Opinion
No. 43336.
July 13, 1953. Motion for Rehearing or to Transfer to Court en Banc Denied September 14, 1953.
APPEAL FROM THE CIRCUIT COURT, CITY OF ST. LOUIS, F. E. WILLIAMS, J.
Willson, Cunningham McClellan, By J. H. Cunningham, Jr., St. Louis, for Home Indem. Co., appellant.
Roberts P. Elam, St. Louis, for George N. Graff, respondent.
The Home Indemnity Company appeals from a judgment against it for $22,000 as surety on an appeal bond in the above entitled cause, reported in Mo.Sup., 248 S.W.2d 648. That case was a bill in equity brought by seven fire insurance companies seeking a declaratory judgment and the reformation of their eight insurance policies aggregating $59,500, covering a building on land owned by a defendant-respondent therein, George N. Graff, which had been destroyed by fire. All these policies ran to "Thomas F. Stephens. Trustee, as his interest may appear."
The insurance companies sought to establish that their policies did not cover defendant Graff, owner of the land, but only the interest of the same Thomas F. Stephens in his capacity as trustee in a deed of trust on the property, given by defendant Graff securing his notes for $75,000, on which $69,000 was due, the notes being payable to another defendant Sam Iaconetti and held as collateral by still another defendant, the First National Bank of St. Louis, for Iaconetti's indebtedness to it.

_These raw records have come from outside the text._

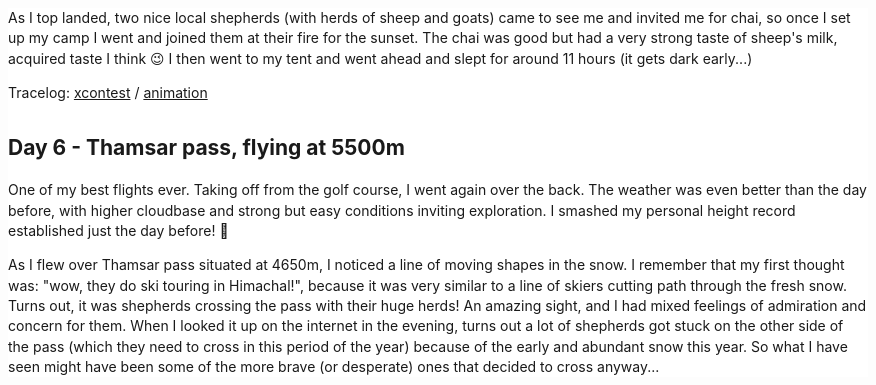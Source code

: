 As I top landed, two nice local shepherds (with herds of sheep and goats) came to see me and invited me for chai, so once I set up my camp I went and joined them at their fire for the sunset. The chai was good but had a very strong taste of sheep's milk, acquired taste I think 😉 I then went to my tent and went ahead and slept for around 11 hours (it gets dark early...)

Tracelog: [xcontest](https://www.xcontest.org/world/en/flights/detail:mihai.m/15.10.2018/06:34)
/
[animation](https://ayvri.com/scene/7dj203q05e/cjo1qeg2h00013068mhy771e5)

## Day 6 - Thamsar pass, flying at 5500m
One of my best flights ever. Taking off from the golf course, I went again over the back. The weather was even better than the day before, with higher cloudbase and strong but easy conditions inviting exploration. I smashed my personal height record established just the day before! 🤣

As I flew over Thamsar pass situated at 4650m, I noticed a line of moving shapes in the snow. I remember that my first thought was: "wow, they do ski touring in Himachal!", because it was very similar to a line of skiers cutting path through the fresh snow. Turns out, it was shepherds crossing the pass with their huge herds! An amazing sight, and I had mixed feelings of admiration and concern for them. When I looked it up on the internet in the evening, turns out a lot of shepherds got stuck on the other side of the pass (which they need to cross in this period of the year) because of the early and abundant snow this year. So what I have seen might have been some of the more brave (or desperate) ones that decided to cross anyway...

<div class="pa-embed-player" style="width:100%; height:480px; display:none;"
  data-link="https://photos.app.goo.gl/8gGbKNoN38ZULDkWA"
  data-title="Bir day 6"
  data-descrition="31 new photos · Album by Mihai Martalogu">
  <img data-src="https://lh3.googleusercontent.com/2LOu7VeispDzByUWGSNWGzLdj_mtlr1rItbNQ9yjoHZ4dGUkQvf3Xg_nALRKAw5BmGb6iPrf6ux9gy-cxCQG-3TM26RSujnfw-N0-7QpDawv7u-p1Opn9CkSPV14fMPwreWQhWb04A=w1920-h1080" src="" alt="" />
  <img data-src="https://lh3.googleusercontent.com/bsWerIxnB90FuBi7sUIUx4wTDQj_9O99MTQoSrI3QhsXbOSg8H9caca0tCaTC0nH1QSne8KuASlErX8Ot3SMJyxJpyNIK-I25D8pLmCv3E8IQx2t0-H1xS3UWELI-CBiJFCFXZ5z0g=w1920-h1080" src="" alt="" />
  <img data-src="https://lh3.googleusercontent.com/sMIoa3sJJg4AGPmr4uFd84Tq4XlkXosyHYHdUwOw22t-cD3ievIwYroo2ZDgVlm2quAaxygqVVTajxN1r-2el3e5oTSRI53KMGAleD_A_CUSsd7faBx_t2HOv6QJJDnGs7dwhC7WqA=w1920-h1080" src="" alt="" />
  <img data-src="https://lh3.googleusercontent.com/HOgAK4mWP8AdqX44GjbvPYQsFD6QnxT8cRW1mEDzczEw4Rfm1-n7L1JICyY_3KGKMStEajP3a_TBIoflKV2tCDIM1EbFP1FVXNE2R7hT18KvWB9iGSc1rbzxBbU2-pybGxQA4hPp_w=w1920-h1080" src="" alt="" />
  <img data-src="https://lh3.googleusercontent.com/rv9E_s-ChPK1SuSASLSzHJTMVx32XMxueqQL-rdsgWyIK9TIQd-KCKo8qdR8wlNeJuwaeLSZzcfzjbJFBzf4nPGRTw7ZqD-EfRZueGtthoBgatiHd7iCsz8sT3hnOi_BHuBuXDaX6w=w1920-h1080" src="" alt="" />
  <img data-src="https://lh3.googleusercontent.com/Afy5-C3YuC1Fx9PCofqKj9R6Yj3x60x38TkhUducxXfiDVhyGcV8XcoPXr0oH9GxJwKC-pl_H1rodb2Ye0kdl6qN6MdPLmdl7sKxwiNvfIgWrJXjpCBmWFkhAmoefm-R-n1jReODzw=w1920-h1080" src="" alt="" />
  <img data-src="https://lh3.googleusercontent.com/qey00kfhoWmGwU6lOZGDpIhdBQkRh1PSe4ag-O61mDrsLX0HemQWzTtloOUZmhQF2mkeOMyC86gA3YcQFcJqAjEi9q0zxXMg_J7ViTitRGGMAidgfoVraWqPgC8KvkfoYsH2YZ5ZfQ=w1920-h1080" src="" alt="" />
  <img data-src="https://lh3.googleusercontent.com/TitPF5J65nUGFLGMbYZtuuYmmLuaC0WHXU19_DTDZCW2Bilz5Uls2sJsg2iclwGGMOu0ptIxBDQGf_P0DQWOrEPdAJZXfhZ-_5W0u03EhakrCl2rkD_vUE-uJSqabRI6UwwsS3gYLg=w1920-h1080" src="" alt="" />
  <img data-src="https://lh3.googleusercontent.com/3kBENKR86vfPy_4qFwO1UEM7PzUsM_NFk6FbEHUpUOUoiH0pkATwcdV5iZD6jJ8R_T7zOf8jZZm0UkdUyprKDQQfM2MPmU5CPTVqWOderItLtmN4Ws-NNyVq6bw6pbt4bmk0snxqmA=w1920-h1080" src="" alt="" />
  <img data-src="https://lh3.googleusercontent.com/T6LWN6cGrVG3BoYBr1M3DUZJ_eEipdk04RgwEYxq0TJya9o_kTYE7Bt1qkTbsOYBg7nuNTsAjd0eKHlNaaB3OZF_kBN1gJehK-EjLWJXdxKxv6hRQxXarkWk2rNSLHLu64ZcufHNbQ=w1920-h1080" src="" alt="" />
  <img data-src="https://lh3.googleusercontent.com/k0AxeYJCYwub9csJ02h06AmrRZ5_3gjqxxCGDh13U3yobiPexCiU_NyryQs9FXP0ky39zSF9HWCkINDuqueKH8J9NkdbovyZhqA6NZRHJkfypjdwoT0Qpy_ocuVWGi_0mw1Lj2oM0w=w1920-h1080" src="" alt="" />
  <img data-src="https://lh3.googleusercontent.com/PuAVENn3aiHhMJhTAUZvKnfz-ST4VSj97x3WteT9TPqO4Ay1mhZHiziBBVgrVo-65M7pe8TNjgB6k_ux6bNUc4ij1dginbFtOuXqhxjtuDX6OFrRWnYA7-D1arHGh0Ng72zIAYPGyg=w1920-h1080" src="" alt="" />
  <img data-src="https://lh3.googleusercontent.com/ZN79bSIgrpkDjDVam8H3ZolLaJs2woM7x5RwIU-UeVjj8LkavnTQv1e3iLHKismhPahqNRyJJnMNxsdGNYb3ZuV0GmlCn24QD45gOfNOquAyRz93h47bg1d1fhBsuI_y6xQOSruY8A=w1920-h1080" src="" alt="" />
  <img data-src="https://lh3.googleusercontent.com/Gsi900l2F4xr11m-D9TwMpXc9PvhyzM46FVlISE2RqabevYriLsX3jV0WZ4ufg4sC3oSeuhtTvC9iX-dneHH6aVHQnn5JVAWFbu96ZA4AV506IxKyWW97G7W7DVPaexndFNeHv5qYA=w1920-h1080" src="" alt="" />
  <img data-src="https://lh3.googleusercontent.com/iec_Omck2MhyEQAzLnvfbZXp7Jp2ERwBUDZHtg6DYSnxWt_utJ3bHdQQDk8F-GTjI4XwSAx6vOQnsY-RCCGYJzQOamFW9uCyswz3HoktUKkrsgFTVK476Xh-3gVavAf3xM37PyYhuA=w1920-h1080" src="" alt="" />
  <img data-src="https://lh3.googleusercontent.com/RXki7SFmcdjmkzCAF2zej-yJ0mXQcIlbt3nKiJQiSlRVzWCvkidgNMJOA68Se5OO_7eyg83HSHIW9Proo9CZ38-UfgCzkTtDZwdMPUE5yvHuUt7p5s_y1boSm-m2oGI9b-b4FoEMLg=w1920-h1080" src="" alt="" />
  <img data-src="https://lh3.googleusercontent.com/qm3x1wWM0mp3CdrG24zstGphf-oUnbVxnKiUnJp3Xz8djDKd7QvN5OHZmIexFDuDTH68Fqnbxqza__Nzdz-KEmleHbzbaSdWEoL5DPYLa8lzm4Ro5MtbZlpoFsLRcpybjZgXW24X-Q=w1920-h1080" src="" alt="" />
  <img data-src="https://lh3.googleusercontent.com/AwZekNcGjdZ8FyMy58C7ranUKYK4ZmU2mXXsenLkoe0J7fkEj2-2FMjtCk_pNe3qqqdlad6DkO_lXt4lJFsu5SH6Pj3t1vdrvq8muHuLmfwaRnJDA_tKHvIunaCc6cbmJC6yzDeZBw=w1920-h1080" src="" alt="" />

The insurance companies based their claim of nonliability to defendant Graff on a provision in their policies that if they should deny liability to the mortgagor or owner (Graff) they should, to the extent of payments of loss to the mortgagee (trustee Stephens), be subrogated to the latter's rights of recovery but without impairing his right to sue. Or the companies could pay off the mortgage debt and require an assignment thereof, and of the mortgage, to them. The owner-mortgagor Graff had obtained this so-called "single interest" insurance running to the trustee Stephens as his interest might appear, through a broker Powers and had paid the premium on the policies and the broker's $10,000 commission, but had never seen the policies. Graff thought the insurance would cover his ownership interest in the property as well as that of the trustee Stephens — or the encumbrancer interests he represented.
The building covered by the insurance was destroyed by fire on or about January 1, 1948, with a resultant loss exceeding the $59,500 coverage of the insurance policies. Due notice was given to the insurance companies on or about January 1, 1948, but for over six months they refused to pay except on their own terms — namely, that they be accorded a right of subrogation against the landowner respondent Graff. Finally on July 10, 1948 they filed the main suit here involved seeking a reformation of their policies which would deprive respondent Graff of any benefits thereunder. In connection therewith they deposited in the registry of the court the full amounts of their several policies aggregation $59,500.
The brief of the appellant insurance companies states: "There being no dispute between any of the parties as to the right of Thomas F. Stephens, Trustee, to collect the $59,500 of insurance monies, the parties stipulated without prejudice that said monies which had been paid into Court should be paid over to Stephens, Trustee, and by him to Iaconetti, mortgagee; and by Court order of December 17, 1948, the sum of $59,500, representing the total amount of all the polices was paid to Stephens, Trustee, and by him to Iaconetti, Mortgagee, on December 22, 1948."
The brief of counsel for respondent Graff answers that the italicized portion of this quoted statement "is obviously incorrect, because the plaintiff insurance companies' major contention, and the very basis of their theory in the litigation brought by them, was that Thomas F. Stephens, as trustee in the deed of trust — i. e., as trustee (or agent) for both the mortgagor and mortgagee — was not entitled to collect the $59,500 insurance money, and that such money was for the use and benefit of the mortgagee only, to the exclusion of the mortgagor."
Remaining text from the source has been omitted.